(Saved data entries)
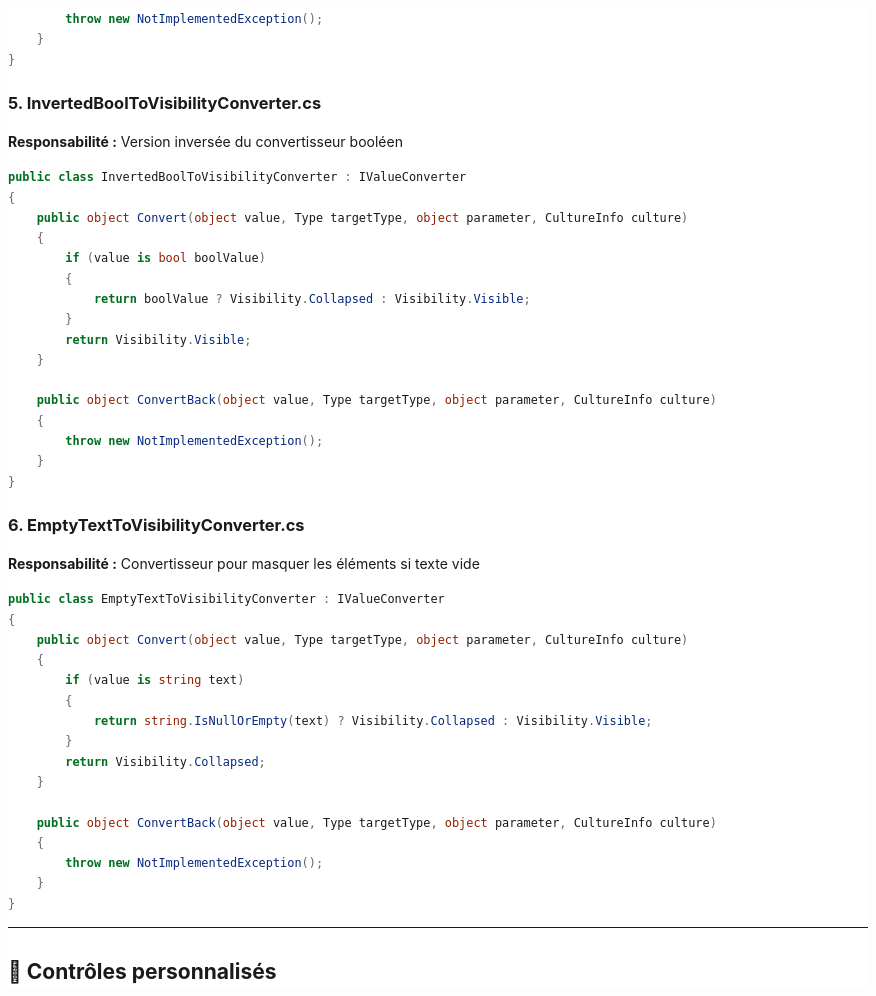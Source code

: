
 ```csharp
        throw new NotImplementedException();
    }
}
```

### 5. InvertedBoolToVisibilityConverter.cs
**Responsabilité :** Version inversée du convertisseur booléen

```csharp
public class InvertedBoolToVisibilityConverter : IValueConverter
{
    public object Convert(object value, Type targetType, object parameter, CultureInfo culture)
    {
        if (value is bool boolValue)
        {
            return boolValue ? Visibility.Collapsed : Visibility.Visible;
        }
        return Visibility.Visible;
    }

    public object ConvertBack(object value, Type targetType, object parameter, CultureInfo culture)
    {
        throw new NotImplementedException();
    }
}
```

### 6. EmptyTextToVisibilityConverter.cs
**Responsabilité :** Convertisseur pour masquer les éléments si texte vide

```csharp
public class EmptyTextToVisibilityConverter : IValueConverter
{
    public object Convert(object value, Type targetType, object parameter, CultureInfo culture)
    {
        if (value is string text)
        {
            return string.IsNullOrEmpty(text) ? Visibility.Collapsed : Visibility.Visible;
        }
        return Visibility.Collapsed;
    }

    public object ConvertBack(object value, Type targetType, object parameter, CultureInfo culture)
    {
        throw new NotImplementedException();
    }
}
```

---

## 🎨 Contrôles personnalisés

=== Description of the task ===
Each entry above should be printed exactly, and any picture in it left out.

=== Answer ===
Source code

:
 ```csharp
        throw new NotImplementedException();
    }
}
```

### 5. InvertedBoolToVisibilityConverter.cs
**Responsabilité :** Version inversée du convertisseur booléen

```csharp
public class InvertedBoolToVisibilityConverter : IValueConverter
{
    public object Convert(object value, Type targetType, object parameter, CultureInfo culture)
    {
        if (value is bool boolValue)
        {
            return boolValue ? Visibility.Collapsed : Visibility.Visible;
        }
        return Visibility.Visible;
    }

    public object ConvertBack(object value, Type targetType, object parameter, CultureInfo culture)
    {
        throw new NotImplementedException();
    }
}
```

### 6. EmptyTextToVisibilityConverter.cs
**Responsabilité :** Convertisseur pour masquer les éléments si texte vide

```csharp
public class EmptyTextToVisibilityConverter : IValueConverter
{
    public object Convert(object value, Type targetType, object parameter, CultureInfo culture)
    {
        if (value is string text)
        {
            return string.IsNullOrEmpty(text) ? Visibility.Collapsed : Visibility.Visible;
        }
        return Visibility.Collapsed;
    }

    public object ConvertBack(object value, Type targetType, object parameter, CultureInfo culture)
    {
        throw new NotImplementedException();
    }
}
```

---

## 🎨 Contrôles personnalisés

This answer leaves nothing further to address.